Hectic. That just about sums up my life, and the state of my brain over the last ten days.
Family birthdays, friends-who-might-as-well-be-family birthdays, a christening, a Mother’s day and one ridiculous Friday where I would have had to take a selfie whilst running a three-legged race in crazy socks and no make-up to fulfil all my charity obligations in one hit.
My head has a nasty tendency to take all these things too seriously. To the point where actually, I just end up blocking them out.
Yes, I donated to Sport Relief after watching Davina put the rest of us to shame. Yes, I managed to make birthday dinner and a crumble despite being interrupted no less than four times for toilet related incidents. Yes, I found a Mother’s Day present for my mum.
But I’ve spent most of the week with a fuzzy head. Going over and around all the birthdays I’ve completely forgotten to acknowledge, the lovely messages I’ve not replied to and all the charities I’ve entirely ignored. Whilst being eternally grateful that all Wes wanted for his birthday was money. Hooray for husbands who need nail guns.
I get myself into a right old state. Life is hard. I know.

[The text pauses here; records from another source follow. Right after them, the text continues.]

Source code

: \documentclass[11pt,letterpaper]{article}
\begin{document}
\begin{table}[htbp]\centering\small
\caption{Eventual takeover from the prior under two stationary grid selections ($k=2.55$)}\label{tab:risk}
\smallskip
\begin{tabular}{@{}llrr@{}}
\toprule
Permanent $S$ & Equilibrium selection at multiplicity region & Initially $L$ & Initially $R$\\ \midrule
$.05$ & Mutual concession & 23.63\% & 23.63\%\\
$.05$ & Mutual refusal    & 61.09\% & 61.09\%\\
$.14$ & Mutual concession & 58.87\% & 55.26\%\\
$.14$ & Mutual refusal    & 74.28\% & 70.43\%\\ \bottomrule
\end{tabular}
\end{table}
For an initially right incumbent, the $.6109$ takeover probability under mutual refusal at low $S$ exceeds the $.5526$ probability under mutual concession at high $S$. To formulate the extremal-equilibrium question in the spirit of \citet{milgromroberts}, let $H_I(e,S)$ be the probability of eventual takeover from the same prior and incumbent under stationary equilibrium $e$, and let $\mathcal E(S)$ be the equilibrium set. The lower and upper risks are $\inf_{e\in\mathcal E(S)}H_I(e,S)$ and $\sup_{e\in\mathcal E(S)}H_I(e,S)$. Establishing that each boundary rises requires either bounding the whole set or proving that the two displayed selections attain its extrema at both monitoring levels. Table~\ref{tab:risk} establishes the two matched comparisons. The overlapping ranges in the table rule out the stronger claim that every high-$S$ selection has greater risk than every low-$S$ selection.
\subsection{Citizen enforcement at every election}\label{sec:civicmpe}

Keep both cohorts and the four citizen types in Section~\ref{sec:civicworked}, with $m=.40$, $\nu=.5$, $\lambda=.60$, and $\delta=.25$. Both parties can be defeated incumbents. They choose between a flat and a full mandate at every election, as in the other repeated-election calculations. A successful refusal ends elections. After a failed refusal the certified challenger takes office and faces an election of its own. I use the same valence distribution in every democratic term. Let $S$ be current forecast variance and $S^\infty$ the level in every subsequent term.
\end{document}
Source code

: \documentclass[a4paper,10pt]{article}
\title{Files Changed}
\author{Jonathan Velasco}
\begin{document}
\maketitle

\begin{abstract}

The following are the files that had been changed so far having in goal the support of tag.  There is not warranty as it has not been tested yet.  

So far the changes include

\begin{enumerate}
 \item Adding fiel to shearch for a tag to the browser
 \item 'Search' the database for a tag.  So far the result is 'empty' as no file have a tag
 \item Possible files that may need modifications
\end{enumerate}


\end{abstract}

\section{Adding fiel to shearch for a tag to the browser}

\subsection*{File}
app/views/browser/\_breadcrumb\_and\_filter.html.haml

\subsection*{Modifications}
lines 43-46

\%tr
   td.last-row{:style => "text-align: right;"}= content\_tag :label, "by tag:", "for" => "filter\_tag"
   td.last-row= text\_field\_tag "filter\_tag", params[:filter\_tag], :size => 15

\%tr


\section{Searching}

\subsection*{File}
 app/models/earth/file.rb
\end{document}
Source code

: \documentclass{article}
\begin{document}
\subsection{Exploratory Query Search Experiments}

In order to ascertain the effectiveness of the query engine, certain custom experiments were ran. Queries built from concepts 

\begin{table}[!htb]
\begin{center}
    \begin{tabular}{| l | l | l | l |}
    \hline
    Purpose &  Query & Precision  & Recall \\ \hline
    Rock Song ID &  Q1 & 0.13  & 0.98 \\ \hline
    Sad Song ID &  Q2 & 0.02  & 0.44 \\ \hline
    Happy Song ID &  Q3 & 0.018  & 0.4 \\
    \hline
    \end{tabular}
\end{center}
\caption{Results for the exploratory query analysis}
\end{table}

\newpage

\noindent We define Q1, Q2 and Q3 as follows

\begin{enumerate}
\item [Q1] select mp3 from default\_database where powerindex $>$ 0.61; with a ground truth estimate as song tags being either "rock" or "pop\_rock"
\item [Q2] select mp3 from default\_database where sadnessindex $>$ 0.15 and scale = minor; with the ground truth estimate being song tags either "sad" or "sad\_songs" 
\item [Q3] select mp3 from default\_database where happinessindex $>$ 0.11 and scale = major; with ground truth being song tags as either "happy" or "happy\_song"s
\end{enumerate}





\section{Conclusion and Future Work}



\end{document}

On Thursday we headed to the Children’s Centre for some space. Where the little ones could play in ball pools and dolls houses, and builders trays filled with ice, water and zoo animals. And I could step back, watch them and breathe.
Eventually we ended up in the garden. As always.

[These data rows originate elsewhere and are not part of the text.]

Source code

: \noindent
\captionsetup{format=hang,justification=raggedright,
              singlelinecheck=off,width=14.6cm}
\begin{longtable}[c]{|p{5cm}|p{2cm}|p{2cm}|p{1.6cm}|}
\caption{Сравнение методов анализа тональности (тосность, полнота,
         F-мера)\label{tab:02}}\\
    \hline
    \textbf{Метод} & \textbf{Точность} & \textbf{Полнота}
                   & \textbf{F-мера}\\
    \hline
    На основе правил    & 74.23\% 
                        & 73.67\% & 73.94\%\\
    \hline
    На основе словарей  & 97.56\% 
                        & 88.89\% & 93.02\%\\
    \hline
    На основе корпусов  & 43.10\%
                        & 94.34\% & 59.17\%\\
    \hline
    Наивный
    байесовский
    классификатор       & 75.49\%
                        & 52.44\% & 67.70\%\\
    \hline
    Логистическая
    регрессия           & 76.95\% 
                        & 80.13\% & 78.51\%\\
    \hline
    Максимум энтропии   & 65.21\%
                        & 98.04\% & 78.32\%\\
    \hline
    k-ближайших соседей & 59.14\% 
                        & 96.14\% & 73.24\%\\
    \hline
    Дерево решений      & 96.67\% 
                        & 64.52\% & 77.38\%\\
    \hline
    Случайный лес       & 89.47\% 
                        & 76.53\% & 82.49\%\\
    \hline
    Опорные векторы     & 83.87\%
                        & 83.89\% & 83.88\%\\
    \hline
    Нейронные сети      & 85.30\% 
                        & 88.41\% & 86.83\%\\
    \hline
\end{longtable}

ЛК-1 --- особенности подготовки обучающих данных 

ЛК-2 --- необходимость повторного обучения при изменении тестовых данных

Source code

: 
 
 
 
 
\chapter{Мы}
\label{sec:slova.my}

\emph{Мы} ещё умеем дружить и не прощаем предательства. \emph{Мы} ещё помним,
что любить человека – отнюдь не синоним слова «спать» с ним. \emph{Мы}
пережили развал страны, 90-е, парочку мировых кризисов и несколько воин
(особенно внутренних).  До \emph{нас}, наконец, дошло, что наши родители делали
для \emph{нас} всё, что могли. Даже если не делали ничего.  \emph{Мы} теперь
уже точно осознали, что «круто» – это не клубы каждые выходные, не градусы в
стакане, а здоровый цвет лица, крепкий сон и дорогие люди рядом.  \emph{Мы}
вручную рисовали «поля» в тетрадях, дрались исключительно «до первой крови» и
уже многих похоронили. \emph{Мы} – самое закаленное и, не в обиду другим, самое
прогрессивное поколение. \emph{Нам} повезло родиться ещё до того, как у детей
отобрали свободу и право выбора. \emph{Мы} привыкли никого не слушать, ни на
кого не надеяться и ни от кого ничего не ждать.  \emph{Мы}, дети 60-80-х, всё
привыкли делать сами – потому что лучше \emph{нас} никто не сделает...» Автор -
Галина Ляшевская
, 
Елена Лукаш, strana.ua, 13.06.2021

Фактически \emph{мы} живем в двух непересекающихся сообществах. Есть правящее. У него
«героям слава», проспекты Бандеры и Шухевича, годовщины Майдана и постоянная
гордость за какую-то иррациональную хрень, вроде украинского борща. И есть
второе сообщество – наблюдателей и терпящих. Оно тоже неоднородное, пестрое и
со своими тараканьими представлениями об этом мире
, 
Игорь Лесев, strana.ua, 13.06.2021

Digging in the mud. Barefoot and filthy and eating mud. (The children, at least.)
It was quiet out there. Too cold and miserable for the sensible parents. We had it to ourselves for a while. Until we were joined by another lady and her two year old girl.
She’s shy, this lady. I couldn’t even tell you her name. But she smiles. A lot. Sometimes we talk. Usually about how beautiful her daughter is, or how much Joel has grown.

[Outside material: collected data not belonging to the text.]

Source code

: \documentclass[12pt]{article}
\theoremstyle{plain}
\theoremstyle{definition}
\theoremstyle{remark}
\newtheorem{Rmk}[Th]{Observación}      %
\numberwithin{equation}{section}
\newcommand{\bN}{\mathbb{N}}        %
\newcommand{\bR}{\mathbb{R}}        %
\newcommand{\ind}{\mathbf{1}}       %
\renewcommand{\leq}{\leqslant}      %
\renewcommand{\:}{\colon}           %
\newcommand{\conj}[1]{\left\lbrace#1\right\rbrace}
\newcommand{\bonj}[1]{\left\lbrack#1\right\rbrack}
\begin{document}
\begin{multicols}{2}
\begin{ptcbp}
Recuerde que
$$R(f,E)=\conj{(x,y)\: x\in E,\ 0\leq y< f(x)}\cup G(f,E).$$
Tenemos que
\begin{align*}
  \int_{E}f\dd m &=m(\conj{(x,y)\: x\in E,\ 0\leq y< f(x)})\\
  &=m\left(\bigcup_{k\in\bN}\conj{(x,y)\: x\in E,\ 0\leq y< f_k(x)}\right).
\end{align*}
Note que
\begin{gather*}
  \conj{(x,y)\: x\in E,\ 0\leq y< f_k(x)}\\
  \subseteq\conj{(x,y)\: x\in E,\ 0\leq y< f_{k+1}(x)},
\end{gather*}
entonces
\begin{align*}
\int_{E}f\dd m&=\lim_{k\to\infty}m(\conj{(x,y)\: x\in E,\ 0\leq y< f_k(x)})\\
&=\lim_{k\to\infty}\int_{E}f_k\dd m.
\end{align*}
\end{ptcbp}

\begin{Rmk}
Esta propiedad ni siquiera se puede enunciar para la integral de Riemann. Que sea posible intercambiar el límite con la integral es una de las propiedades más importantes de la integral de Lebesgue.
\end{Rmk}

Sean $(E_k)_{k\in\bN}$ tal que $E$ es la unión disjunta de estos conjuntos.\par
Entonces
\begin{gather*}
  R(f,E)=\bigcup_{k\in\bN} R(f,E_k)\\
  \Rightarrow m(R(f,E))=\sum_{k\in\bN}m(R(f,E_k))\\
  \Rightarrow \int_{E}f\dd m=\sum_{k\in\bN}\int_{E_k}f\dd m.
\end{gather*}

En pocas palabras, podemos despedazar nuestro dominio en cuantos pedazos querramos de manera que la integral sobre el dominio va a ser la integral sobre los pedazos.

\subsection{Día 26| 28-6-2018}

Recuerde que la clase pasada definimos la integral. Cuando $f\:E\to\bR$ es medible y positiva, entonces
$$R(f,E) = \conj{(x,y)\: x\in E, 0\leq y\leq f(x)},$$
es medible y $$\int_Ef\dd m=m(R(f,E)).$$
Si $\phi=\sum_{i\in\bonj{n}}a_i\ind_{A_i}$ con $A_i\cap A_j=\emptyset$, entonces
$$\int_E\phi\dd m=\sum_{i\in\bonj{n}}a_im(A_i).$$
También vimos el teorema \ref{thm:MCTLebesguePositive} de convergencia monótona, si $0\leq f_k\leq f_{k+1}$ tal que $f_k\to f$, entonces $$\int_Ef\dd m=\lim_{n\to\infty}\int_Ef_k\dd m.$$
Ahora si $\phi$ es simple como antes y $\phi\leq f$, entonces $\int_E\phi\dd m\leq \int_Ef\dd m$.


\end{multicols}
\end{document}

Originally, she’s from Afghanistan. She wears a burka over her clothes, no matter how hot it gets. Until Thursday that was all I knew about her. Not any more.
The conversation started the same way they always do. We’ve not seen each other for a few months, so she was stunned by Joel’s running about, and I was smitten all over again with her delicious little girl.
We talked about how tall the children were getting, and she joked that her nephews always ask her why she’s shrinking. Apparently she has 16 nephews, and 6 nieces.
My surprise must have shown on my face because she laughed as she told me that back home, they always have big families. Just in case. Because nobody ever feels safe.
After that, it was as if a switch had been flipped. She talked. And talked. Non-stop for at least ten minutes. Here is what I know now.
Afghanistan is hell. Her sister lost four of her children in a day because of the war. She herself suffered numerous miscarriages and stillbirths due to the stress and this little girl, born in the safety of England, is the only child that survived.
One morning she poured herself a cup of tea, and never got to drink it. Because she was running for her life. To Pakistan. With absolutely nothing. Starting over, eventually getting back to Afghanistan and having to do exactly the same thing all over again a few years later.
She can’t stand sirens, even 6 years after leaving the warzone. Her husband has to touch her shoulder every time she hears one, and remind her that they’re safe now. She’s constantly amazed at how quiet our skies are. No bombs. No missiles. No ominous planes.
Her parents and brothers are still out there. She calls them every day. And she’s scared. Scared of what might happen to them while she’s so far away. Scared of not being able to do anything. Guilty for being safe.
I just stood, listening. Stunned. As this all came out, so matter-of-fact. Not asking for sympathy. Not looking for help. Just telling her story. And what a story it is.
It felt so incongruous. All these terrible stories, spilling out into the garden while Elvie made mud pies. Whilst this beautiful little girl ran around, shouting to Joel, “come baby, come on baby.” Listening to the squeals of delight as they chased each other down the slide. Not a care in the world. Not a plane in the sky.
How do you respond to that? In the end, all I could do was tell her that she’s amazing. She smiled, and shook her head.
“No,” she said. “Life is amazing.”
Seriously. There are no words.
She’s right. Of course. The quiet ones usually are.
There will always be sirens. There will always be planes. But from now on, whenever I hear one, I’ll think of her and remember that I am incredibly blessed.
Yes, I’m disorganised. Yes, I’ve forgotten more birthdays this month that I can count. Yes, I’ve buried my head in the sand. But what a ridiculous privilege, to be kept awake at night by missed postal deadlines and insufficient wrapping paper. Rather than fear, loss and bombing raids.
I am safe. I am loved. I am free.
Life is amazing. And we are very lucky indeed.